Wherein, the corresponding hydrogen of embodiment 15-20 compound of formula VTI is composed with carbon modal data (as shown in Figure 17, Figure 18) such as
Under:1H NMR (400MHz, Chloroform-d) δ 9.64 (s, 1H), 8.76 (d, J=7.5Hz, 1H), 8.73 (dd, J=4.1,
1.8Hz, 1H), 8.18-8.10 (m, 1H), 8.08 (s, 1H), 7.67 (d, J=7.9Hz, 1H), 7.57-7.45 (m, 2H), 7.42
(ddd, J=8.3,4.3,1.4Hz, 1H), 7.36 (d, J=8.1Hz, 1H), 7.17 (t, J=7.6Hz, 1H), 7.06 (t, J=
7.5Hz, 1H), 7.02 (s, 1H), 2.91 (ddd, J=11.4,9.3,6.0Hz, 1H), 2.59-2.40 (m, 2H), 2.39-2.28
(m, 1H), 2.28-2.14 (m, 1H), 1.83 (t, J=7.3Hz, 2H), 0.86 (td, J=7.4,1.4Hz, 3H)
13C NMR(101MHz,Chloroform-d)δ172.35,148.11,138.35,136.77,136.39,
134.62,127.98,127.49,127.17,121.83,121.68,121.62,121.41,119.60,119.08,118.83,
116.44,111.34,77.48,77.16,76.84,38.46,36.49,31.20,29.21,12.38.
HRMS(ESI)m/z Calcd for C23H24N3O+[M+H+]:358.1914,found:358.1917.
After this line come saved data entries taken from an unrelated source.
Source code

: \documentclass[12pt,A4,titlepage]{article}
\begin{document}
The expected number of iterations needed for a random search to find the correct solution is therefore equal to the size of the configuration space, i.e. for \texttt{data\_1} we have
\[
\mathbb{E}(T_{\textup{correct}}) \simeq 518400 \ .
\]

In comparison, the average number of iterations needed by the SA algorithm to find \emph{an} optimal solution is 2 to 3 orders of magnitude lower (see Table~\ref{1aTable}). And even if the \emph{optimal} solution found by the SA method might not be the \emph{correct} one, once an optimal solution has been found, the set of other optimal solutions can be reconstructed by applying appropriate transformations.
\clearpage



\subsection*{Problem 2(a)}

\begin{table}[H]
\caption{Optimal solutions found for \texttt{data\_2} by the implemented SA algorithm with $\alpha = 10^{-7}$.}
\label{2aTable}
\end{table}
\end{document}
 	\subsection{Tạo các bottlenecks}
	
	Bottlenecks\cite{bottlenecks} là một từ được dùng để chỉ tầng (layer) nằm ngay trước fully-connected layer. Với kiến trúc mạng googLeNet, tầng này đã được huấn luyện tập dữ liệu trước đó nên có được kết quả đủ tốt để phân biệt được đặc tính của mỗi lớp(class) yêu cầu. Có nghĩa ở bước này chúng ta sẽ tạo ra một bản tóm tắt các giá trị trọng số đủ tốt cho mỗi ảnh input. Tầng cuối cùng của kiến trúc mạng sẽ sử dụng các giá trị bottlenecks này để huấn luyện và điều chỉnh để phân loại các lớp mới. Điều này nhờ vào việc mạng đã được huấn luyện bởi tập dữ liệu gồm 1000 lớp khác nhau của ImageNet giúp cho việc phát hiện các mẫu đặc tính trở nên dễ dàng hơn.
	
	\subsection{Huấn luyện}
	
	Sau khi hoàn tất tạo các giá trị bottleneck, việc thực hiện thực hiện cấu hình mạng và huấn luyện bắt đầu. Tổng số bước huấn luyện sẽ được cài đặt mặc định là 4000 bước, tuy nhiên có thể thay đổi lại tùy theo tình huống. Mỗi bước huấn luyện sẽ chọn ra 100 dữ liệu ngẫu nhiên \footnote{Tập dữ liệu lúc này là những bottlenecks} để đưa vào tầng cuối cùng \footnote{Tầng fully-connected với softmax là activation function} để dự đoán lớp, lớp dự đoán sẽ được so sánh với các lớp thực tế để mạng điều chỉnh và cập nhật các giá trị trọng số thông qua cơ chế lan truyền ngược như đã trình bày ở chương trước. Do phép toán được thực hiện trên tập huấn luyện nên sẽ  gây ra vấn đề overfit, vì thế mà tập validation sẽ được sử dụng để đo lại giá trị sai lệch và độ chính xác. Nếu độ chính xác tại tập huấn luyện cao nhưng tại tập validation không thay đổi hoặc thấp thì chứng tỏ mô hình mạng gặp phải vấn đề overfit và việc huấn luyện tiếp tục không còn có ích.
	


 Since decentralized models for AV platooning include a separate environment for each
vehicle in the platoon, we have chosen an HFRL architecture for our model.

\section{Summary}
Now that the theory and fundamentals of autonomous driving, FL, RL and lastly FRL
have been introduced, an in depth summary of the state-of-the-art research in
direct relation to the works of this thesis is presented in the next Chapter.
The ee values of compound shown in Formula VII are analyzed via HPLC, and the chiral column used is:Phenomenex
Cellulose-1 column (n-hexanes:Isopropanol=80:20,1.0mL/min, T=30 DEG C, 254nm), TR=16.09min
(major),18.19min(minor):94:6er. wherein, the spectrum of the HPLC of asymmetric products shown in Formula VII in embodiment 18
Scheme the spectrogram (Figure 20) of the HPLC of racemic product shown in (Figure 19) and Formula VII;It can be seen that 4 catalytic asymmetric reaction of ligand L
The yield and ee values of generation are all fine.
Embodiment 21-26
The present invention provides application response condition of single tooth Pei Wei oxazoline ligands in asymmetric reaction and embodiment 15-
20 is essentially identical, and the reaction differed only in the present embodiment carries out under protection of argon gas.
Embodiment |
Corresponding ligand |
Yield/% of Formula VII compound |
Ee values/% of Formula VII compound |
Embodiment 21 |
L1 |
34 |
67 |
Embodiment 22 |
L2 |
64 |
86 |
Embodiment 23 |
L3 |
56 |
80 |
Embodiment 24 |
L4 |
52 |
92 |
Embodiment 25 |
L5 |
60 |
81 |
Embodiment 26 |
L6 |
63 |
84 |
As can be seen that the asymmetric reaction of the present invention can be such that the yield of compound slightly declines in nitrogen protection, but can make
The ee values of Formula VII compound further increase, and reason is that a small amount of oxygen in air may be golden with Pd in the reaction system
Belong to coordination, is competed to be formed with chiral ligand, to make the ee values of product reduce.